Darran O’Sullivan: Game-breaker. Photo: Ramsey Cardy/Sportsfile
Darran O’Sullivan: Game-breaker. Photo: Ramsey Cardy/Sportsfile
Donnchadh Boyle

Donnchadh Boyle

There's almost a rhythm to them now, these Kerry retirements.

And yesterday Darran O'Sullivan joined the exodus in much the same fashion as Anthony Maher, Donnchadh Walsh and Kieran Donaghy in the weeks before him. The announcement was made and the plaudits rolled in. They departed the stage with applause ringing in their ears. Theirs was a honourable shift in the Kerry geansaí.

None of the retirements could be branded as a real surprise. All four men were north of 30 and well into double figures in terms of years given to the cause, running somewhere between 16 and 11 seasons of service. However, their decision to move on casts the rebuilding job the newly-appointed Peter Keane has to do in a new light.

Injuries meant the four couldn't always command a place in the team in recent seasons but nonetheless they leave a considerable hole in the Kerry squad.

In Maher there was a reliable midfielder, while Donaghy could bend games to his will from either midfield or full forward as witnessed by his season saving intervention in Clones in the 'Super 8s' earlier this summer. Donnchadh Walsh was often praised for his ability to cover ground and his work ethic but that didn't do justice to the finer points of his game.

O'Sullivan was a game-breaker with searing pace and hard running and an eye for goal. Keane has a job on his hands to replace the things they could offer to the Kerry team in just a few short months.

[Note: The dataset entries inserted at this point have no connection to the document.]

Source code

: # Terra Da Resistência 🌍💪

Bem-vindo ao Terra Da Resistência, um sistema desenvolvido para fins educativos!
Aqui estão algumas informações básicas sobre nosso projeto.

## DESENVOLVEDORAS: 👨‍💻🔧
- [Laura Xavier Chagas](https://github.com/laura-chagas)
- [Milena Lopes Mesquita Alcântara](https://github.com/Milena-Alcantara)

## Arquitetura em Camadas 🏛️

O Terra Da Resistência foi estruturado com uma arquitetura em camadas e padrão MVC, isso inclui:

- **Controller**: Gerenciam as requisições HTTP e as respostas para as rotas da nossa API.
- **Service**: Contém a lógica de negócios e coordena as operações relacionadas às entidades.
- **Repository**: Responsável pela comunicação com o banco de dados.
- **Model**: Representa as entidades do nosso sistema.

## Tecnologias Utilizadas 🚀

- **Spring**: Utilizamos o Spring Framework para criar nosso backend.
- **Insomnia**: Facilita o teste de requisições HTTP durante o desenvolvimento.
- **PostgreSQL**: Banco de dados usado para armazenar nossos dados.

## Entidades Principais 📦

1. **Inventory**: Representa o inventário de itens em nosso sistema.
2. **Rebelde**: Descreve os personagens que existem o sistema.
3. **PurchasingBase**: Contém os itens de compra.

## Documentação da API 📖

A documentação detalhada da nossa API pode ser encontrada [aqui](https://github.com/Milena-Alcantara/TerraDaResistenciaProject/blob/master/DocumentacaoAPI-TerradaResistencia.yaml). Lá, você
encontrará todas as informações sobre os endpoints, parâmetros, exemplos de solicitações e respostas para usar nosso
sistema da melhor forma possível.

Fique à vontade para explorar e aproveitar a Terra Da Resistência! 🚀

Between them the four who have left since, Eamonn Fitzmaurice opted to walk away leave with 56 seasons' worth of experience between them as well as 13 All-Ireland senior medals and six All-Stars.

There's been talk of transition in Kerry this last couple of seasons as the first wave of their talented young minor teams start to make the breakthrough. But it doesn't feel like transition at the minute.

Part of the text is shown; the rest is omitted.